- Directed by: Priyadarshini Ram
- Written by: Priyadarshini Ram
- Produced by: Siddhartha & Sarada.
- Starring: Bharat; Radhika Joshi; Priyadarshini Ram;
- Narrated by: Priyadarshini Ram
- Cinematography: T. Surendra Reddy
- Music by: Prasanth K.
- Release date: 24 February 2006;
- Country: India
- Language: Telugu

= Manodu =

Manodu is a 2006 Indian Telugu action-drama film directed by Priyadarshini Ram in his directorial debut and starring Bharat, Radhika and himself. The film was released on 24 February 2006. Priyadarshini Ram won Nandi Special Jury Award for this film (2006).

==Plot==
The film narrates the story of a young man Viswam (Bharat) who rises from utter poverty to riches, by unfair means like charging commission from creditors for recovering their loans, though advised against it by his parents and his friends. All that he treats as important is money and thinks that there is nothing he cannot achieve with money. Saying so, he walks out of home. What kind of problems he and his like-minded friends face is the subject of the film. These friends work under the leadership of one Raghu (Priyadarshini Ram). Obviously they are in a 'dandha', a name often used for collecting money by force to enjoy life. 'Mirchi' - a girl with a story of her own behind her, lives with Ram and half a dozen members of the dandha, two of whom are girls. Most of the dialogues in these scenes show their wayward behavior and carefree life. Their solutions to problems too are strange. When a girl is gang raped – as the young man pretending love for her takes her to a room to rape her, ten others in the room too rape her - the leader orders that the one who pretended love for the girl to marry her. This he feels will be a punishment for the young man because it would make him suffer as he would recall every day what he had done to her.

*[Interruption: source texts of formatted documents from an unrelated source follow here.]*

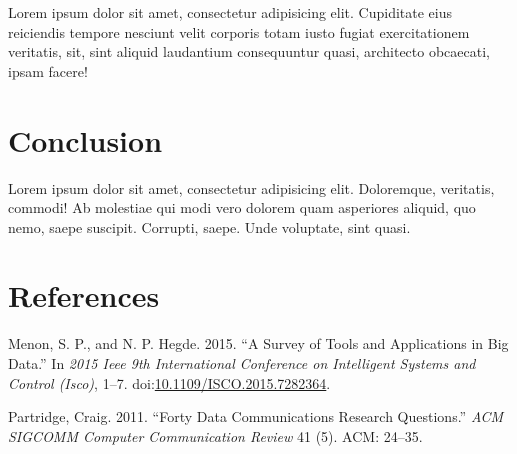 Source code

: Lorem ipsum dolor sit amet, consectetur adipisicing elit. Cupiditate
eius reiciendis tempore nesciunt velit corporis totam iusto fugiat
exercitationem veritatis, sit, sint aliquid laudantium consequuntur
quasi, architecto obcaecati, ipsam facere!

\chapter{Conclusion}\label{conclusion}

Lorem ipsum dolor sit amet, consectetur adipisicing elit. Doloremque,
veritatis, commodi! Ab molestiae qui modi vero dolorem quam asperiores
aliquid, quo nemo, saepe suscipit. Corrupti, saepe. Unde voluptate, sint
quasi.

\chapter*{References}\label{references}

\hypertarget{refs}{}
\hypertarget{ref-7282364}{}
Menon, S. P., and N. P. Hegde. 2015. ``A Survey of Tools and
Applications in Big Data.'' In \emph{2015 Ieee 9th International
Conference on Intelligent Systems and Control (Isco)}, 1--7.
doi:\href{https://doi.org/10.1109/ISCO.2015.7282364}{10.1109/ISCO.2015.7282364}.

\hypertarget{ref-partridge2011forty}{}
Partridge, Craig. 2011. ``Forty Data Communications Research
Questions.'' \emph{ACM SIGCOMM Computer Communication Review} 41 (5).
ACM: 24--35.
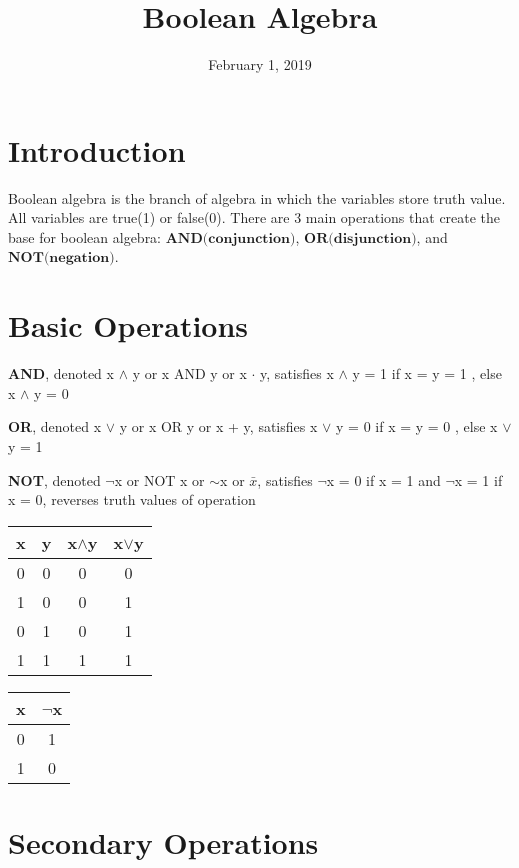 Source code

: \documentclass{pset_template}
\title{Boolean Algebra}
\date{February 1, 2019}
\begin{document}
\maketitle

\section{Introduction}
Boolean algebra is the branch of algebra in which the variables store truth value. All variables are true(1) or false(0).
There are 3 main operations that create the base for boolean algebra: $\textbf{AND(conjunction)}$, $\textbf{OR(disjunction)}$, and $\textbf{NOT(negation)}$.

\bigskip
\noindent
\section{Basic Operations}
\textbf{AND}, denoted x $\land$ y or x AND y or x $\cdot$ y, satisfies x $\land$ y = 1 if x = y = 1 , else x $\land$ y = 0

\noindent
\textbf{OR}, denoted x $\lor$ y or x OR y or x + y, satisfies x $\lor$ y = 0 if x = y = 0 , else x $\lor$ y = 1

\noindent
\textbf{NOT}, denoted $\neg$x or NOT x or $\sim$x or $\bar{x}$, satisfies $\neg$x = 0 if x = 1 and $\neg$x = 1 if x = 0, reverses truth values of operation

\begin{center}
\begin{tabular}{ |c|c|c|c| }
 \hline
 x & y & x$\land$y & x$\lor$y \\
 \hline
  0 & 0 & 0 & 0 \\
 \hline
 1 & 0 & 0 & 1 \\
 \hline
 0 & 1 & 0 & 1 \\
 \hline
 1 & 1 & 1 & 1 \\
 \hline
\end{tabular}
\end{center}

\begin{center}
\begin{tabular}{ |c|c| }
 \hline
 x & $\neg$x \\
 \hline
  0 & 1  \\
 \hline
 1 & 0 \\
 \hline
\end{tabular}
\end{center}

\section{Secondary Operations}
\end{document}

There are many such other strange punishments. But not always do the members of the dandha display this kind of social consciousness and sense of justice. They charge huge sums for settling issues. Even the police department and its high officials are at beck and call of this gang. A rival gang starts functioning. They await a chance to wipe off this gang. They get the chance when Viswam falls in love with a girl (Radhika). He is the son of a schoolteacher, respected by persons from all sections of life – right from the police to the bureaucracy. When the police arrest Viswam, the father to get him released, runs from pillar to post only to learn in the end how bad his son is, and how he extracts money from others. He is a disappointed man and dies of a heart attack. The commissioner of police,(Nayaz) also a student of the teacher, helps his son's release. This begins the destruction of the network he works for and his realization that this kind of negative approach would never be acceptable to society.

==Cast==
- Bharat as Vishwam
- Radhika Joshi as Naina
- Priyadarshini Ram as Ravi
- K. J. Sharma
- Ratna Kumari
- Viswendar Reddy
- Nayaz Noor
- Krishnudu

== Production ==
The film stars sixty newcomers. The film's tagline "What's the climax?" became popular prior to the film's release.

== Reception ==
A critic from The Hindu wrote that "Manodu inspires us to look honestly at ourselves, our passions, and our actions in society". A critic from Full Hyderabad wrote that "Watching Manodu requires the maturity that makes people appreciate the work of first-timers though it doesn’t make the cut, and or the work of those who you think cannot get better than this".